((

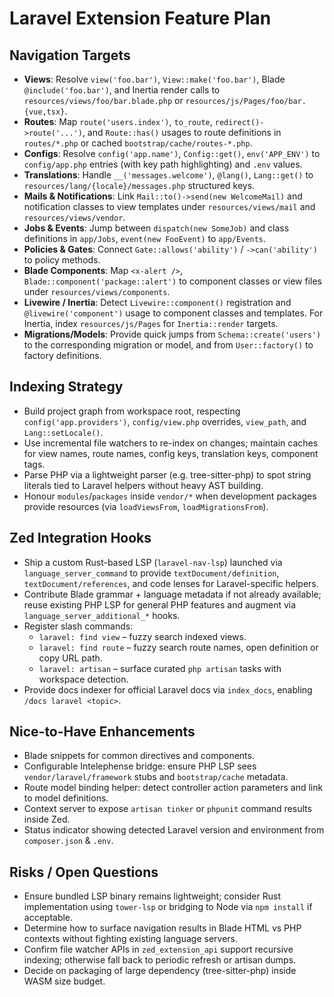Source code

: # Laravel Extension Feature Plan

## Navigation Targets
- **Views**: Resolve `view('foo.bar')`, `View::make('foo.bar')`, Blade `@include('foo.bar')`, and Inertia render calls to `resources/views/foo/bar.blade.php` or `resources/js/Pages/foo/bar.{vue,tsx}`.
- **Routes**: Map `route('users.index')`, `to_route`, `redirect()->route('...')`, and `Route::has()` usages to route definitions in `routes/*.php` or cached `bootstrap/cache/routes-*.php`.
- **Configs**: Resolve `config('app.name')`, `Config::get()`, `env('APP_ENV')` to `config/app.php` entries (with key path highlighting) and `.env` values.
- **Translations**: Handle `__('messages.welcome')`, `@lang()`, `Lang::get()` to `resources/lang/{locale}/messages.php` structured keys.
- **Mails & Notifications**: Link `Mail::to()->send(new WelcomeMail)` and notification classes to view templates under `resources/views/mail` and `resources/views/vendor`.
- **Jobs & Events**: Jump between `dispatch(new SomeJob)` and class definitions in `app/Jobs`, `event(new FooEvent)` to `app/Events`.
- **Policies & Gates**: Connect `Gate::allows('ability')` / `->can('ability')` to policy methods.
- **Blade Components**: Map `<x-alert />`, `Blade::component('package::alert')` to component classes or view files under `resources/views/components`.
- **Livewire / Inertia**: Detect `Livewire::component()` registration and `@livewire('component')` usage to component classes and templates. For Inertia, index `resources/js/Pages` for `Inertia::render` targets.
- **Migrations/Models**: Provide quick jumps from `Schema::create('users')` to the corresponding migration or model, and from `User::factory()` to factory definitions.

## Indexing Strategy
- Build project graph from workspace root, respecting `config('app.providers')`, `config/view.php` overrides, `view_path`, and `Lang::setLocale()`.
- Use incremental file watchers to re-index on changes; maintain caches for view names, route names, config keys, translation keys, component tags.
- Parse PHP via a lightweight parser (e.g. tree-sitter-php) to spot string literals tied to Laravel helpers without heavy AST building.
- Honour `modules`/`packages` inside `vendor/*` when development packages provide resources (via `loadViewsFrom`, `loadMigrationsFrom`).

## Zed Integration Hooks
- Ship a custom Rust-based LSP (`laravel-nav-lsp`) launched via `language_server_command` to provide `textDocument/definition`, `textDocument/references`, and code lenses for Laravel-specific helpers.
- Contribute Blade grammar + language metadata if not already available; reuse existing PHP LSP for general PHP features and augment via `language_server_additional_*` hooks.
- Register slash commands:
  - `laravel: find view` – fuzzy search indexed views.
  - `laravel: find route` – fuzzy search route names, open definition or copy URL path.
  - `laravel: artisan` – surface curated `php artisan` tasks with workspace detection.
- Provide docs indexer for official Laravel docs via `index_docs`, enabling `/docs laravel <topic>`.

## Nice-to-Have Enhancements
- Blade snippets for common directives and components.
- Configurable Intelephense bridge: ensure PHP LSP sees `vendor/laravel/framework` stubs and `bootstrap/cache` metadata.
- Route model binding helper: detect controller action parameters and link to model definitions.
- Context server to expose `artisan tinker` or `phpunit` command results inside Zed.
- Status indicator showing detected Laravel version and environment from `composer.json` & `.env`.

## Risks / Open Questions
- Ensure bundled LSP binary remains lightweight; consider Rust implementation using `tower-lsp` or bridging to Node via `npm install` if acceptable.
- Determine how to surface navigation results in Blade HTML vs PHP contexts without fighting existing language servers.
- Confirm file watcher APIs in `zed_extension_api` support recursive indexing; otherwise fall back to periodic refresh or artisan dumps.
- Decide on packaging of large dependency (tree-sitter-php) inside WASM size budget.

))

Within the listing, how many lines hold the word "metadata"? Answer with the number by itself.

2